WHAT TO WORK ON: In the records that follow, find each line with the word "href" and copy it.

Source texts of formatted documents:

=== Begin Enclosure ===

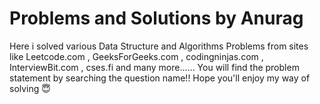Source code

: # Problems and Solutions by Anurag
Here i solved various Data Structure and Algorithms Problems from sites like Leetcode.com , GeeksForGeeks.com , codingninjas.com , InterviewBit.com , cses.fi and many more......
You will find the problem statement by searching the question name!!
Hope you'll enjoy my way of solving 😇
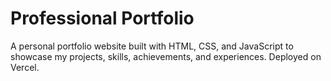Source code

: # Professional Portfolio

A personal portfolio website built with HTML, CSS, and JavaScript to showcase my projects, skills, achievements, and experiences. Deployed on Vercel.
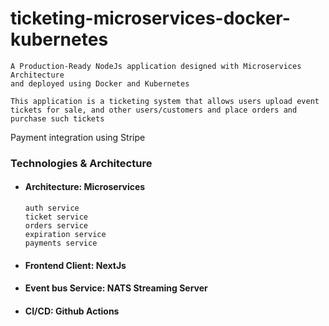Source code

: # ticketing-microservices-docker-kubernetes 

    A Production-Ready NodeJs application designed with Microservices Architecture
    and deployed using Docker and Kubernetes

    This application is a ticketing system that allows users upload event tickets for sale, and other users/customers and place orders and purchase such tickets
Payment integration using Stripe

### Technologies & Architecture

- #### Architecture: Microservices
      auth service
      ticket service
      orders service
      expiration service
      payments service

- #### Frontend Client: NextJs
- #### Event bus Service: NATS Streaming Server
- #### CI/CD: Github Actions

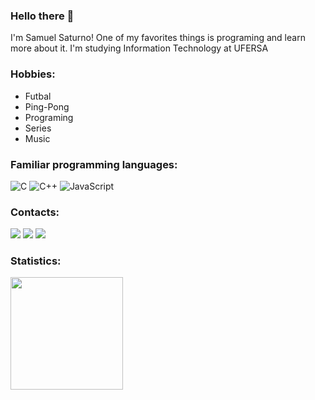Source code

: ### Hello there 👋
I'm Samuel Saturno! One of my favorites things is programing and learn more about it.
I'm studying Information Technology at UFERSA

### Hobbies:
+ Futbal
+ Ping-Pong
+ Programing
+ Series
+ Music

### Familiar programming languages:

![C](https://img.shields.io/badge/c-%2300599C.svg?style=for-the-badge&logo=c&logoColor=white) ![C++](https://img.shields.io/badge/c++-%2300599C.svg?style=for-the-badge&logo=c%2B%2B&logoColor=white) <!--![Python](https://img.shields.io/badge/python-3670A0?style=for-the-badge&logo=python&logoColor=ffdd54)--> ![JavaScript](https://img.shields.io/badge/javascript-%23323330.svg?style=for-the-badge&logo=javascript&logoColor=%23F7DF1E)
  
<!--
<div>
<a> <img loading="lazy" src="https://img.shields.io/visual-studio-marketplace/release-date/:extensionId" target="_blank"></a>
</div>
-->

### Contacts:

<div>
<a href="https://instagram.com/saturno_samuel?igshid=NzZIODBkYWE4Ng==" target="_blank"><img loading="lazy" src="https://img.shields.io/badge/-Instagram-%23E4405F?style=for-the-badge&logo=instagram&logoColor=white" target="_blank"></a>
<a href = "mailto:contato@samuelsaturno058@gmail.com"><img loading="lazy" src="https://img.shields.io/badge/Gmail-D14836?style=for-the-badge&logo=gmail&logoColor=white" target="_blank"></a>
<a href="https://www.linkedin.com/in/samuel-de-almeida-saturno-3b63a320b/" target="_blank"><img loading="lazy" src="https://img.shields.io/badge/-LinkedIn-%230077B5?style=for-the-badge&logo=linkedin&logoColor=white" target="_blank"></a>   
</div>

### Statistics:
<div>
<a href="https://github.com/Samuel-Saturno">
<!--
<img loading="lazy" height="180em" src="https://github-readme-stats.vercel.app/api/top-langs/?username=Samuel-Saturno&layout=compact&langs_count=7&theme=dracula"/>
-->
<img loading="lazy" height="180em" src="https://github-readme-stats.vercel.app/api?username=Samuel-Saturno&show_icons=true&theme=dracula&include_all_commits=true&count_private=true"/>
</div>
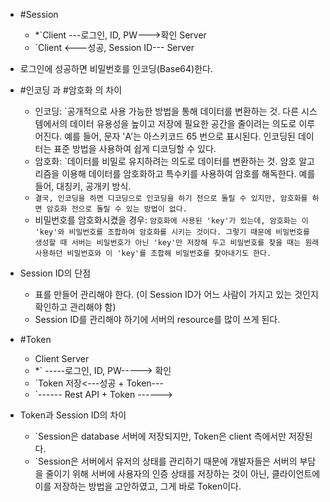 * #Session
	* *`Client ---로그인, ID, PW--->확인 Server
	* `Client <---성공, Session ID--- Server

* 로그인에 성공하면 비밀번호를 인코딩(Base64)한다.

* #인코딩 과 #암호화 의 차이
	* 인코딩: `공개적으로 사용 가능한 방법을 통해 데이터를 변환하는 것. 다른 시스템에서의 데이터 유용성을 높이고 저장에 필요한 공간을 줄이려는 의도로 이루어진다. 예를 들어, 문자 'A'는 아스키코드 65 번으로 표시된다. 인코딩된 데이터는 표준 방법을 사용하여 쉽게 디코딩할 수 있다.
	* 암호화: `데이터를 비밀로 유지하려는 의도로 데이터를 변환하는 것. 암호 알고리즘을 이용해 데이터를 암호화하고 특수키를 사용하여 암호를 해독한다. 예를 들어, 대칭키, 공개키 방식.
	* `결국, 인코딩을 하면 디코딩으로 인코딩을 하기 전으로 돌릴 수 있지만, 암호화를 하면 암호화 전으로 돌릴 수 있는 방법이 없다.`
	* 비밀번호를 암호화시켰을 경우: `암호화에 사용된 'key'가 있는데, 암호화는 이 'key'와 비밀번호를 조합하여 암호화를 시키는 것이다. 그렇기 때문에 비밀번호를 생성할 때 서버는 비밀번호가 아닌 'key'만 저장해 두고 비밀번호를 찾을 때는 원래 사용하던 비밀번호와 이 'key'를 조합해 비밀번호를 찾아내기도 한다.`

* Session ID의 단점
	* 표를 만들어 관리해야 한다. (이 Session ID가 어느 사람이 가지고 있는 것인지 확인하고 관리해야 함)
	* Session ID를 관리해야 하기에 서버의 resource를 많이 쓰게 된다.

* #Token
	* Client                                       Server
	* *`  -----로그인, ID, PW-----> 확인
	* `Token 저장<---성공 + Token---
	* `------ Rest API + Token ------>

* Token과 Session ID의 차이
	* `Session은 database 서버에 저장되지만, Token은 client 측에서만 저장된다.
	* `Session은 서버에서 유저의 상태를 관리하기 때문에 개발자들은 서버의 부담을 줄이기 위해 서버에 사용자의 인증 상태를 저장하는 것이 아닌, 클라이언트에 이를 저장하는 방법을 고안하였고, 그게 바로 Token이다.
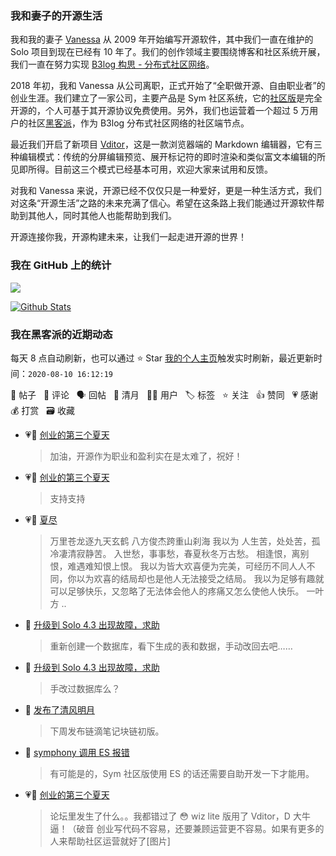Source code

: ### 我和妻子的开源生活

我和我的妻子 [Vanessa](https://github.com/Vanessa219) 从 2009 年开始编写开源软件，其中我们一直在维护的 Solo 项目到现在已经有 10 年了。我们的创作领域主要围绕博客和社区系统开展，我们一直在努力实现 [B3log 构思 - 分布式社区网络](https://hacpai.com/article/1546941897596)。

2018 年初，我和 Vanessa 从公司离职，正式开始了“全职做开源、自由职业者”的创业生涯。我们建立了一家公司，主要产品是 Sym 社区系统，它的[社区版](https://github.com/88250/symphony)是完全开源的，个人可基于其开源协议免费使用。另外，我们也运营着一个超过 5 万用户的社区[黑客派](https://hacpai.com)，作为 B3log 分布式社区网络的社区端节点。

最近我们开启了新项目 [Vditor](https://github.com/Vanessa219/vditor)，这是一款浏览器端的 Markdown 编辑器，它有三种编辑模式：传统的分屏编辑预览、展开标记符的即时渲染和类似富文本编辑的所见即所得。目前这三个模式已经基本可用，欢迎大家来试用和反馈。

对我和 Vanessa 来说，开源已经不仅仅只是一种爱好，更是一种生活方式，我们对这条“开源生活”之路的未来充满了信心。希望在这条路上我们能通过开源软件帮助到其他人，同时其他人也能帮助到我们。

开源连接你我，开源构建未来，让我们一起走进开源的世界！

### 我在 GitHub 上的统计

<a title="Hits" target="_blank" href="https://github.com/88250/88250"><img src="https://hits.b3log.org/88250/88250.svg"></a>

[![Github Stats](https://github-readme-stats.vercel.app/api?username=88250&show_icons=true)](https://github.com/88250)

<!--events start -->

### 我在黑客派的近期动态

每天 8 点自动刷新，也可以通过 ⭐️ Star [我的个人主页](https://github.com/88250/88250)触发实时刷新，最近更新时间：`2020-08-10 16:12:19`

📝 帖子 &nbsp; 💬 评论 &nbsp; 🗣 回帖 &nbsp; 🌙 清月 &nbsp; 👨‍💻 用户 &nbsp; 🏷️ 标签 &nbsp; ⭐️ 关注 &nbsp; 👍 赞同 &nbsp; 💗 感谢 &nbsp; 💰 打赏 &nbsp; 🗃 收藏

* 💗💬 [创业的第三个夏天](https://hacpai.com/article/1596793688068/comment/1597032375385#comments)

  > 加油，开源作为职业和盈利实在是太难了，祝好！
* 💗💬 [创业的第三个夏天](https://hacpai.com/article/1596793688068/comment/1597029837636#comments)

  > 支持支持
* 💗📝 [夏尽](https://hacpai.com/article/1596977390320)

  > 万里苍龙逐九天玄鹤 八方俊杰跨重山刹海 我以为 人生苦，处处苦，孤冷凄清寂静苦。 入世愁，事事愁，春夏秋冬万古愁。 相逢恨，离别恨，难遇难知恨上恨。 我以为皆大欢喜便为完美，可经历不同人人不同，你以为欢喜的结局却也是他人无法接受之结局。 我以为足够有趣就可以足够快乐，又忽略了无法体会他人的疼痛又怎么使他人快乐。 一叶方 ..
* 💬 [升级到 Solo 4.3 出现故障，求助](https://hacpai.com/article/1596967109123/comment/1596969817270#comments)

  > 重新创建一个数据库，看下生成的表和数据，手动改回去吧……
* 💬 [升级到 Solo 4.3 出现故障，求助](https://hacpai.com/article/1596967109123/comment/1596969294881#comments)

  > 手改过数据库么？
* 🌙 [发布了清风明月](https://hacpai.com/member/88250/breezemoons/1596905826803)

  > 下周发布链滴笔记块链初版。
* 💬 [symphony 调用 ES 报错](https://hacpai.com/article/1596796959096/comment/1596853651588#comments)

  > 有可能是的，Sym 社区版使用 ES 的话还需要自助开发一下才能用。
* 💗💬 [创业的第三个夏天](https://hacpai.com/article/1596793688068/comment/1596848171145#comments)

  > 论坛里发生了什么。。我都错过了 😳 wiz lite 版用了 Vditor，D 大牛逼！（破音 创业写代码不容易，还要兼顾运营更不容易。如果有更多的人来帮助社区运营就好了[图片]


<!--events end -->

=== End Enclosure ===

REPLY TO THE EXERCISE:
<a href="https://instagram.com/saturno_samuel?igshid=NzZIODBkYWE4Ng==" target="_blank"><img loading="lazy" src="https://img.shields.io/badge/-Instagram-%23E4405F?style=for-the-badge&logo=instagram&logoColor=white" target="_blank"></a>
<a href = "mailto:contato@samuelsaturno058@gmail.com"><img loading="lazy" src="https://img.shields.io/badge/Gmail-D14836?style=for-the-badge&logo=gmail&logoColor=white" target="_blank"></a>
<a href="https://www.linkedin.com/in/samuel-de-almeida-saturno-3b63a320b/" target="_blank"><img loading="lazy" src="https://img.shields.io/badge/-LinkedIn-%230077B5?style=for-the-badge&logo=linkedin&logoColor=white" target="_blank"></a>   
<a href="https://github.com/Samuel-Saturno">
<a title="Hits" target="_blank" href="https://github.com/88250/88250"><img src="https://hits.b3log.org/88250/88250.svg"></a>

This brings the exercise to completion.